Question

A20 Kg solid disk /I=1/2Mr/ roll on a horizontal surface at the rate of 4m/s.compute its total kinetic energy

Answer 1

Explanation:

ke=1/2mv2+1/2I(angular velocity)2

Answer 2

Answer:

The total kinetic energy of the disk is equal to 240J which rolls on a horizontal surface.

Explanation:

Given, The mass of the disc will be equal to 20kg

The velocity with the disc rolls on a horizontal surface, $v=4ms^{-1}$

The total kinetic energy of the disc is given by the sum of the kinetic energy due to translational motion and rotational energy.
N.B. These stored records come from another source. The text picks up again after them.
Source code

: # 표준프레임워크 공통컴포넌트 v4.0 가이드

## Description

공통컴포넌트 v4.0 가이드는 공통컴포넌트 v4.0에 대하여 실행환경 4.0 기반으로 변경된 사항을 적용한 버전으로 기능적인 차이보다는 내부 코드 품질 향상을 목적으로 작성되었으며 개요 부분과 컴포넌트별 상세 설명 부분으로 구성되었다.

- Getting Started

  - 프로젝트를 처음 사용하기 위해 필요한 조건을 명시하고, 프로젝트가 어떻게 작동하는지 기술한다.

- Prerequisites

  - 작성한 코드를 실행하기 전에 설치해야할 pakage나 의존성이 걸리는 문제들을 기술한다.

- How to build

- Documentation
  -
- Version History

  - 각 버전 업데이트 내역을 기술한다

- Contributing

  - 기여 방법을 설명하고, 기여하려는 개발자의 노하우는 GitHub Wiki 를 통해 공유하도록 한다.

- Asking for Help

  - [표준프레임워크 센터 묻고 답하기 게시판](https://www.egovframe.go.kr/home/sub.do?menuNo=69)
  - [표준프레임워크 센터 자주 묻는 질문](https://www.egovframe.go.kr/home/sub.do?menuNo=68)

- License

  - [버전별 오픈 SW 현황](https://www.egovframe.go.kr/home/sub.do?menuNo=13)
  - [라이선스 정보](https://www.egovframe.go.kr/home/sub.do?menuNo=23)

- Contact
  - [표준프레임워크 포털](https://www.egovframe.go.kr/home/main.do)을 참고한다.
The kinetic energy due to translational motion:

$K.E.=\frac{1}{2} mv^{2}$

And, the rotational energy will be:

$K.E.=\frac{1}{2}I\omega ^{2}$

Where $I$ is the moment of inertia and ω is angular velocity.

$I=\frac{1}{2}mr^{2}$

where r is the radius of the disk.

Total kinetic energy: $K.E.=\frac{1}{2} mv^{2}+\frac{1}{2}I\omega ^{2}$

$K.E.=\frac{1}{2} mv^{2}+\frac{1}{2}(\frac{1}{2}mr^{2}\omega ^{2} )$

$K.E.=\frac{1}{2} mv^{2}+\frac{1}{2}(\frac{1}{2}m(r\omega )^{2} )$

where $v=r\omega$

$K.E.=\frac{1}{2} mv^{2}+\frac{1}{4}mv^{2}$

$K.E.=\frac{3}{4}mv^{2}$

Put the value of m and v in above equation:

$K.E.=\frac{3}{4}(20)(4)^{2} kgms^{-2}$

$K.E.=240J$

Therefore, the total kinetic energy will be equal to 240J.